Ömür boyu birlikteliğin önündeki 'beş engel'

Ömür boyu birlikteliğin önündeki 'beş engel'
Hollanda ve Belçika'da kilisenin baskısı nedeniyle geçmişte yok denecek kadar az olan boşanma olaylarında artık ciddi bir artış söz konusu.

HABER MERKEZİ- 14 Şubat Sevgililer Günü'nde çiftlerin birçoğu aşkını tazeleyip, sonsuza dek birlikte olma sözü versede araştırmalar sonsuz ladar birlikteliğin giderek azaldığını gösteriyor. BBC'nin haberine göre, Hollanda ve Belçika'da kilisenin baskısı nedeniyle geçmişte yok denecek kadar az olan boşanma olaylarında artık ciddi bir artış söz konusu.

BOŞANANLARIN SAYISI HER YIL ARTIYOR

Belçika'da 1830 yıkında sadece 4 çift boşanma için başvurmuş. 1900 yılında 700 kişi, bugün ise, boşananların sayısı onbinleri geçmiş.Flanders Üniversitesi Sosyoloji Bölümü'nden Prof. Dr. Dimitri Mortelmans'a göre, bunun en önemli nedeni toplumsal değerlerdeki değişiklik. Artık eskisi kadar kilisenin ya da dini kuralların baskısı yok. Çiftlerin daha azı, "bizi ancak ölüm ayırır" inancında.
İnsanların giderek daha bireyselleştiğini düşünen Prof. Dr. Mortelmans, bu nedenle de ilişkilere daha fazla eleştirel gözle bakıldığını ve sorgulandığını vurguluyor. Mortelmans'a göre, bütün bunlarla birlikte boşanma mevzuatının da giderek kolaylaşması, kişilerin kendi kendine, "Bu ilişkiye daha fazla katlanmalı mıyım?" sorusunu sorduruyor.

'BEŞ ÖNEMLİ ENGEL' 

Belçikalı profesör, Flaman Televizyonu'na yaptığı değerlendirmede, "sonsuza dek birlikteliklerin önündeki 5 önemli engel" dediği etkenleri şöyle sıraladı:

Yaş: Çiftler ne kadar erken evlenirse, boşanma oranı o kadar artıyor. Genç yaşta farklı insanlarla çıkan ya da flört eden kişiler, bir eşte aradığı şeyin ne olduğunu daha iyi görüyor. Erken yaşta flört deneyimi olmadan evlenenlerde boşanma riski de yükseliyor. Çiftler arasındaki yaş farkı da boşanmalarda etken. Eğer mutlaka fark olacaksa, erkek kadından daha yaşlı olmalı.

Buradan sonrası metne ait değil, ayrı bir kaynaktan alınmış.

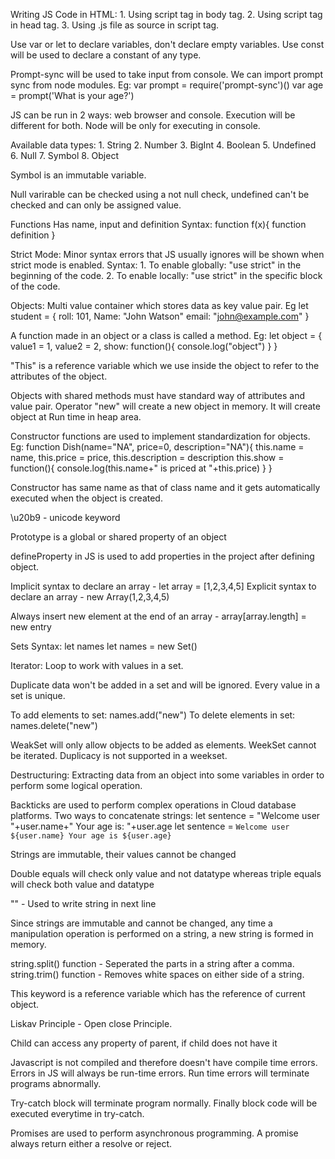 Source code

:Writing JS Code in HTML:
    1. Using script tag in body tag.
    2. Using script tag in head tag.
    3. Using .js file as source in script tag.

Use var or let to declare variables, don't declare empty variables. Use const will be used to declare a constant of any type.

Prompt-sync will be used to take input from console. We can import prompt sync from node modules.
Eg: var prompt = require('prompt-sync')()
    var age = prompt('What is your age?')

JS can be run in  2 ways: web browser and console. Execution will be different for both. Node will be only for executing in console.

Available data types:
    1. String
    2. Number
    3. BigInt
    4. Boolean
    5. Undefined
    6. Null
    7. Symbol
    8. Object

Symbol is an immutable variable.

Null varirable can be checked using a not null check, undefined can't be checked and can only be assigned value.

Functions
    Has name, input and definition
    Syntax: function f(x){ function definition }

Strict Mode: Minor syntax errors that JS usually ignores will be shown when strict mode is enabled. 
Syntax: 
    1. To enable globally: "use strict" in the beginning of the code.
    2. To enable locally: "use strict" in the specific block of the code.

Objects: Multi value container which stores data as key value pair.
Eg let student = {
    roll: 101,
    Name: "John Watson"
    email: "john@example.com"
}

A function made in an object or a class is called a method.
Eg: let object = {
    value1 = 1,
    value2 = 2,
    show: function(){
        console.log("object")
    }
}

"This" is a reference variable which we use inside the object to refer to the attributes of the object.

Objects with shared methods must have standard way of attributes and value pair.
Operator "new" will create a new object in memory. It will create object at Run time in heap area.

Constructor functions are used to implement standardization for objects.
Eg: function Dish(name="NA", price=0, description="NA"){
    this.name = name,
    this.price = price,
    this.description = description
    this.show = function(){
        console.log(this.name+" is priced at "+this.price)
    }
}

Constructor has same name as that of class name and it gets automatically executed when the object is created.

\u20b9 - unicode keyword

Prototype is a global or shared property of an object

defineProperty  in JS is used to add properties in the project after defining object.

Implicit syntax to declare an array - let array = [1,2,3,4,5]
Explicit syntax to declare an array - new Array(1,2,3,4,5)

Always insert new element at the end of an array - 
    array[array.length] = new entry

Sets
    Syntax: let names let names = new Set() 

Iterator: Loop to work with values in a set.

Duplicate data won't be added in a set and will be ignored. Every value in a set is unique.

To add elements to set: names.add("new")
To delete elements in set: names.delete("new")

WeakSet will only allow objects to be added as elements. WeekSet cannot be iterated. Duplicacy is not supported in a weekset.

Destructuring: Extracting data from an object into some variables in order to perform some logical operation. 

Backticks are used to perform complex operations in Cloud database platforms. 
Two ways to concatenate strings: 
    let sentence = "Welcome user "+user.name+" Your age is: "+user.age
    let sentence = `Welcome user ${user.name} Your age is ${user.age}`

Strings are immutable, their values cannot be changed

Double equals will check only value and not datatype whereas triple equals will check both value and datatype

"\" - Used to write string in next line

Since strings are immutable and cannot be changed, any time a manipulation operation is performed on a string, a new string is formed in memory.

string.split() function - Seperated the parts in a string after a comma.
string.trim() function - Removes white spaces on either side of a string.

This keyword is a reference variable which has the reference of current object.

Liskav Principle - Open close Principle. 

Child can access any property of parent, if child does not have it

Javascript is not compiled and therefore doesn't have compile time errors. Errors in JS will always be run-time errors. Run time errors will terminate programs abnormally.

Try-catch block will terminate program normally. Finally block code will be executed everytime in try-catch.

Promises are used to perform asynchronous programming. A promise always return either a resolve or reject.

Ebeveyn faktörü: Ebeveynleri boşanmış çocukların evliliklerinde boşanma riski daha yüksek. Bunun en önemli nedenlerinden biri stres. Gençliğinde ailesinde boşanmaya tanık olan kimse streslidir. Mümkün olduğunca çabuk evden ayrılmak için eş ararken acele ediyor. Aynı durum, mali açıdan sorun yaşayan tek ebeveynli ailelerin çocukları için de geçerli. Boşanmış tek ebeveyn tarafından yetiştirilen çocuklar, anne babanın sorunları birlikte nasıl konuştuğunu, ya da çözdüğünü göremedikleri için kendi evliliklerinde başarılı olamıyorlar.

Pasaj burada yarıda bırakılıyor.